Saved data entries
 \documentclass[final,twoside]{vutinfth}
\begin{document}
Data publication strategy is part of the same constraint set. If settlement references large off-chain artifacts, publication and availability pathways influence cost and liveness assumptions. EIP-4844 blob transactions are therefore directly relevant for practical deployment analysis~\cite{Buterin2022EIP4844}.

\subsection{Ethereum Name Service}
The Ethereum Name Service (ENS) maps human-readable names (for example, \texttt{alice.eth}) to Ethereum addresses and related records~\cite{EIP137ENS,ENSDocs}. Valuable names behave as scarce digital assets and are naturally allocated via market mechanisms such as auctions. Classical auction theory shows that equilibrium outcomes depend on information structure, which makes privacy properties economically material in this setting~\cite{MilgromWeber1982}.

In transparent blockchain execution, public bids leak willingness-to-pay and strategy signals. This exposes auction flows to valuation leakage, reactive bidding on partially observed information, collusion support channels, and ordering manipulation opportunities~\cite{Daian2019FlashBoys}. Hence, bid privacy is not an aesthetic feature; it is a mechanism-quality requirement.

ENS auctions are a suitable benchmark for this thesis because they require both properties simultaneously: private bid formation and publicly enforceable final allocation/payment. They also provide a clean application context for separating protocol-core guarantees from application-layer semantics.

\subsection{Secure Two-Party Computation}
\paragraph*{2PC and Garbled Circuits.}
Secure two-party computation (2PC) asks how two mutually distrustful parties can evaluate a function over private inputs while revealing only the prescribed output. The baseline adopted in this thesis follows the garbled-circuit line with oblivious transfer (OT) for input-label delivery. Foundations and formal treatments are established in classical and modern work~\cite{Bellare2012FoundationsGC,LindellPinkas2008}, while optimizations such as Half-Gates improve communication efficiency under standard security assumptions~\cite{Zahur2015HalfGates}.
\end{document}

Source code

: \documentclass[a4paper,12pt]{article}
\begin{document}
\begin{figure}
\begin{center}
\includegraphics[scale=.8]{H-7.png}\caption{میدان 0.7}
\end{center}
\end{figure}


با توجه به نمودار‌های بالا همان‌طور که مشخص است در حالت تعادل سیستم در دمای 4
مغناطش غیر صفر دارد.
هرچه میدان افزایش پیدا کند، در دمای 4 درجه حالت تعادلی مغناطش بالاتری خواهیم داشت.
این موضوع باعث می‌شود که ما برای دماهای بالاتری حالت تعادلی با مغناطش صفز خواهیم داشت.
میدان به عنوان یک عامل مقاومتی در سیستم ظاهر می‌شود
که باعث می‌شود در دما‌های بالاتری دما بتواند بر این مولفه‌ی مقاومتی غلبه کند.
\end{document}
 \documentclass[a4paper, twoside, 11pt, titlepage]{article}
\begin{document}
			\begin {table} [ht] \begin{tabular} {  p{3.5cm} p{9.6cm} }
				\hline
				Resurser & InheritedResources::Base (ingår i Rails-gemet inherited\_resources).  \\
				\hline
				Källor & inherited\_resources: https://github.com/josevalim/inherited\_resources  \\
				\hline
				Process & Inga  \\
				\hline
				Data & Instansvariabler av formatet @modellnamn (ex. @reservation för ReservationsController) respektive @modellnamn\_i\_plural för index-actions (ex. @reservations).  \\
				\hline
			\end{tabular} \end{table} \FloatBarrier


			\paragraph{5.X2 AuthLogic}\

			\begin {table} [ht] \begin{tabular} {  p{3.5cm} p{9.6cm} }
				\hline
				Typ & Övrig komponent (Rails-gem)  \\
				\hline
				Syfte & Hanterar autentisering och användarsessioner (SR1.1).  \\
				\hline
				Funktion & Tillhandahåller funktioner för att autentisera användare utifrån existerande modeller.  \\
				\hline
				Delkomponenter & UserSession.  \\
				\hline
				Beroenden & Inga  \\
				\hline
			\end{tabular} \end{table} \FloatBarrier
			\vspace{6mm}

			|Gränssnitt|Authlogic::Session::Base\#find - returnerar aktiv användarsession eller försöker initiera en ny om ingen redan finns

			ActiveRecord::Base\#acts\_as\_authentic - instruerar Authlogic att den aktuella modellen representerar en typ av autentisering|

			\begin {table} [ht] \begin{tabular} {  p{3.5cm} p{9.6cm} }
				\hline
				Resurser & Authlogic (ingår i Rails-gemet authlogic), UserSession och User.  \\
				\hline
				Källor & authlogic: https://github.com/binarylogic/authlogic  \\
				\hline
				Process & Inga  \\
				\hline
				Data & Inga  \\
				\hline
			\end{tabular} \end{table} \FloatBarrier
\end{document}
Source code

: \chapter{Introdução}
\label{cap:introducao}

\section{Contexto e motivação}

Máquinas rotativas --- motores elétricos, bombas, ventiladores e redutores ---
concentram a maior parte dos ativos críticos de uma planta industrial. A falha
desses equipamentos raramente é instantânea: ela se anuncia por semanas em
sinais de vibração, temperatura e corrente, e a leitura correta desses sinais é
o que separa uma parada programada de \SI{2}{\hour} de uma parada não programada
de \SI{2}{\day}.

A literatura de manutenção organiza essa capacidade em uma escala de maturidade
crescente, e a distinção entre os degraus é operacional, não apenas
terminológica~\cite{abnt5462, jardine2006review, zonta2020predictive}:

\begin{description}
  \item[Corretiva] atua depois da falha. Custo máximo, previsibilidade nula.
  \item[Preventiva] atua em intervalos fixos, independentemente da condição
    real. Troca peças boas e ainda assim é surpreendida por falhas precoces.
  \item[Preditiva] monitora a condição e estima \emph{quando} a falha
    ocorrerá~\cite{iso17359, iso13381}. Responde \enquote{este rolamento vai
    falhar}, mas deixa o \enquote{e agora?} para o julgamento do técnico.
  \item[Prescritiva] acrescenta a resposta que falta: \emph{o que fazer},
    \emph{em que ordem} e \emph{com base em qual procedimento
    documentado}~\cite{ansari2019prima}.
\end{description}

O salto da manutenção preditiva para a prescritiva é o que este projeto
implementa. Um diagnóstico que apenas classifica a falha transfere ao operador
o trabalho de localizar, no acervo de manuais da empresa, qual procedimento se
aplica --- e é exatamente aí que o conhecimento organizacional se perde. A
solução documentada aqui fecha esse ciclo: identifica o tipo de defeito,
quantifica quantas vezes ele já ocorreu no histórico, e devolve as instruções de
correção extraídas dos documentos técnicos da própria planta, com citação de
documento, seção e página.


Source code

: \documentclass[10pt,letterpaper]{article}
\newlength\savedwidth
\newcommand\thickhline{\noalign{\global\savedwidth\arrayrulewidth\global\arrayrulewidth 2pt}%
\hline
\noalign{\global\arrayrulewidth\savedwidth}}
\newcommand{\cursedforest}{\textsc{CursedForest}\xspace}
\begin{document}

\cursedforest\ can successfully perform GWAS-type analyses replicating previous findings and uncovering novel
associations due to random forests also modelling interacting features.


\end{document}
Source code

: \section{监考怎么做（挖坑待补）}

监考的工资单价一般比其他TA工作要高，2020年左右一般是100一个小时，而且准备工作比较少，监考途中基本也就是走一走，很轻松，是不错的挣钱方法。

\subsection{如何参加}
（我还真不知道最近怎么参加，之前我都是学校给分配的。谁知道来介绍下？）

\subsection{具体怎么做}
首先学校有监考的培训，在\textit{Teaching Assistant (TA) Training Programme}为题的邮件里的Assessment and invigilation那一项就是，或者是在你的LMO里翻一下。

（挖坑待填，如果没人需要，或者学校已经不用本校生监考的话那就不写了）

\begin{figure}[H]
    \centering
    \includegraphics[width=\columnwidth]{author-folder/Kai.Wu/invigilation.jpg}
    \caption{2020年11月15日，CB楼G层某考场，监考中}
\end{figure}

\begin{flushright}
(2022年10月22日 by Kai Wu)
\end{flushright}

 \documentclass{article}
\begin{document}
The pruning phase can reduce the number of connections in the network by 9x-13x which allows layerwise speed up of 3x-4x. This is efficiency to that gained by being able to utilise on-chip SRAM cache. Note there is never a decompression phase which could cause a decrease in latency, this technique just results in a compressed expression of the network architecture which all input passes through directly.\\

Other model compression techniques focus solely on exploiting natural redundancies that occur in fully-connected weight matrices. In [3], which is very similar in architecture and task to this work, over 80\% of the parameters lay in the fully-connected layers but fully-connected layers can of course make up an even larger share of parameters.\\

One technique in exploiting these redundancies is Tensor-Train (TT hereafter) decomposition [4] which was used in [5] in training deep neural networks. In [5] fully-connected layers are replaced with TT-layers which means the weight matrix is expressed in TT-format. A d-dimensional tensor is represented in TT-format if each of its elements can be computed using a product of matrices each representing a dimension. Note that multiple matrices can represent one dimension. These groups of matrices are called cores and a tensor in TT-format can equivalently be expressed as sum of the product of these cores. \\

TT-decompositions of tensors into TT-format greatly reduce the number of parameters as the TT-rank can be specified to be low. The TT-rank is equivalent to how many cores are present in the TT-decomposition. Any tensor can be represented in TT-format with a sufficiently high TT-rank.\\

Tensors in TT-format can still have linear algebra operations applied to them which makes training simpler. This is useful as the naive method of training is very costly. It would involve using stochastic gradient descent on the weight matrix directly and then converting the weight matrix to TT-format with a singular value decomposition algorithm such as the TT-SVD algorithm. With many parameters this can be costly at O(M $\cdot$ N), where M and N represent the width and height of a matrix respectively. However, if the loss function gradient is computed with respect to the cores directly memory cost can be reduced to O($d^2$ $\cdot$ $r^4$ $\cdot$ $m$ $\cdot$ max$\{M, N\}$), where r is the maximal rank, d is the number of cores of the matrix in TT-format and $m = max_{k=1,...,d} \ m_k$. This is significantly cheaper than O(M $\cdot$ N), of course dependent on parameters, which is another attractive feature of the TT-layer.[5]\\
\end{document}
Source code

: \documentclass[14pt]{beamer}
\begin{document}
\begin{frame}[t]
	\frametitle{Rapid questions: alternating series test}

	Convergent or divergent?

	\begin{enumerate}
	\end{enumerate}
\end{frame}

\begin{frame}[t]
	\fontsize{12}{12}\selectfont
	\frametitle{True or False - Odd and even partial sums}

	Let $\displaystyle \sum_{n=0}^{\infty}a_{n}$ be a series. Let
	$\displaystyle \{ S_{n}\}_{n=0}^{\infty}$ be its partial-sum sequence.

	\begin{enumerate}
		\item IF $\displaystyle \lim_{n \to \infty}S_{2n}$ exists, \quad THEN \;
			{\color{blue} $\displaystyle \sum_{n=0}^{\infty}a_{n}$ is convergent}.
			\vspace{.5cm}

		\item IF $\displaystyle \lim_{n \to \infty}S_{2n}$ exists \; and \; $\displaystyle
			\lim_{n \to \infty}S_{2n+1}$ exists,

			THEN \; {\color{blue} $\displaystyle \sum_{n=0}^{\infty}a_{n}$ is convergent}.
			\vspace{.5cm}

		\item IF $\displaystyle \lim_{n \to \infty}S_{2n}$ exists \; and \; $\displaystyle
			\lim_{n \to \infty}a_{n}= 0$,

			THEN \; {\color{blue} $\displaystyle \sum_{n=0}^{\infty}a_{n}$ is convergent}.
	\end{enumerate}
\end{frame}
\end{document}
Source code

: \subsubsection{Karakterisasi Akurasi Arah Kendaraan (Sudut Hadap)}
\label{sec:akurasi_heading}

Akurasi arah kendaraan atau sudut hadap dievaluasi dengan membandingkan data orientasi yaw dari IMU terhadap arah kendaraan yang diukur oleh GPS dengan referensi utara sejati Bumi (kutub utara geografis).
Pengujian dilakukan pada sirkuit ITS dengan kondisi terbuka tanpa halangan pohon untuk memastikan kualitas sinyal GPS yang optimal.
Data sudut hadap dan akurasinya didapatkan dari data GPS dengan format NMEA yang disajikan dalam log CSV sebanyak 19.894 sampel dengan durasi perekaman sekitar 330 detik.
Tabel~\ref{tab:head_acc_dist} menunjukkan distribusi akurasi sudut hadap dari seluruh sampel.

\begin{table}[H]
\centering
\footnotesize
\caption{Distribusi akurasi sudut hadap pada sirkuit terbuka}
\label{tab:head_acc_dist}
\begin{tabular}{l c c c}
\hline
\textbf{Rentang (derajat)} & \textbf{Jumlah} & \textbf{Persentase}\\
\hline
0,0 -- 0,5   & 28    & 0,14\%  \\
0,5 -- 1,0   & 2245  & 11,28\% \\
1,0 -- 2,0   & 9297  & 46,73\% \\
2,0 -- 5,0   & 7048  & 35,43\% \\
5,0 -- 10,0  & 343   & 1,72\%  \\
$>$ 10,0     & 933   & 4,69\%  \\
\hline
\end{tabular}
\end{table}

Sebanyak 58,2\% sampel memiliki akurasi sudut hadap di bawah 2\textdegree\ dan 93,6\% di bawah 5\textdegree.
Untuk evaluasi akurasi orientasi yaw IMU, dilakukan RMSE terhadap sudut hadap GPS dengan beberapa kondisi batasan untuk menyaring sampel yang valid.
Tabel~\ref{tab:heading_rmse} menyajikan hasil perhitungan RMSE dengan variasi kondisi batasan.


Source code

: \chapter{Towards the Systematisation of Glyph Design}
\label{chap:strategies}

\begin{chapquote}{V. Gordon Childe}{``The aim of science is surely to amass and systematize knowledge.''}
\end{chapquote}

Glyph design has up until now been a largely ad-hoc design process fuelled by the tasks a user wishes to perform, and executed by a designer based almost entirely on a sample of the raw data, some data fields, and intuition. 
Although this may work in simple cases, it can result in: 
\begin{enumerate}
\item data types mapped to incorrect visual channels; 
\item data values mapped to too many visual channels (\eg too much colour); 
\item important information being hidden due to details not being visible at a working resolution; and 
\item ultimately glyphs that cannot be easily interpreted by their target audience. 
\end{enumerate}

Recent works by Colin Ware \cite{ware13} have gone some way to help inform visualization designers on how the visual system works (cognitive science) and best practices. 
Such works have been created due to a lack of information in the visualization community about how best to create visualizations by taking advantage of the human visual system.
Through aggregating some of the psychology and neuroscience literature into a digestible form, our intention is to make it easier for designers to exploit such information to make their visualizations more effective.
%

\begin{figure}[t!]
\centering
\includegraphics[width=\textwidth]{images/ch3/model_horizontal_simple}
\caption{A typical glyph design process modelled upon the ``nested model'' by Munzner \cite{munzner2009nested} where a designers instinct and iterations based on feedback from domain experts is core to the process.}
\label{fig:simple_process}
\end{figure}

■ Problem ■
When the line with "sudut hadap pada" is reached in the data above, start copying there, and copy each line exactly until the line with "Recent works by" has been copied; copy nothing else.

■ Answer ■
\caption{Distribusi akurasi sudut hadap pada sirkuit terbuka}
\label{tab:head_acc_dist}
\begin{tabular}{l c c c}
\hline
\textbf{Rentang (derajat)} & \textbf{Jumlah} & \textbf{Persentase}\\
\hline
0,0 -- 0,5   & 28    & 0,14\%  \\
0,5 -- 1,0   & 2245  & 11,28\% \\
1,0 -- 2,0   & 9297  & 46,73\% \\
2,0 -- 5,0   & 7048  & 35,43\% \\
5,0 -- 10,0  & 343   & 1,72\%  \\
$>$ 10,0     & 933   & 4,69\%  \\
\hline
\end{tabular}
\end{table}

Sebanyak 58,2\% sampel memiliki akurasi sudut hadap di bawah 2\textdegree\ dan 93,6\% di bawah 5\textdegree.
Untuk evaluasi akurasi orientasi yaw IMU, dilakukan RMSE terhadap sudut hadap GPS dengan beberapa kondisi batasan untuk menyaring sampel yang valid.
Tabel~\ref{tab:heading_rmse} menyajikan hasil perhitungan RMSE dengan variasi kondisi batasan.


Source code

: \chapter{Towards the Systematisation of Glyph Design}
\label{chap:strategies}

\begin{chapquote}{V. Gordon Childe}{``The aim of science is surely to amass and systematize knowledge.''}
\end{chapquote}

Glyph design has up until now been a largely ad-hoc design process fuelled by the tasks a user wishes to perform, and executed by a designer based almost entirely on a sample of the raw data, some data fields, and intuition. 
Although this may work in simple cases, it can result in: 
\begin{enumerate}
\item data types mapped to incorrect visual channels; 
\item data values mapped to too many visual channels (\eg too much colour); 
\item important information being hidden due to details not being visible at a working resolution; and 
\item ultimately glyphs that cannot be easily interpreted by their target audience. 
\end{enumerate}

Recent works by Colin Ware \cite{ware13} have gone some way to help inform visualization designers on how the visual system works (cognitive science) and best practices. 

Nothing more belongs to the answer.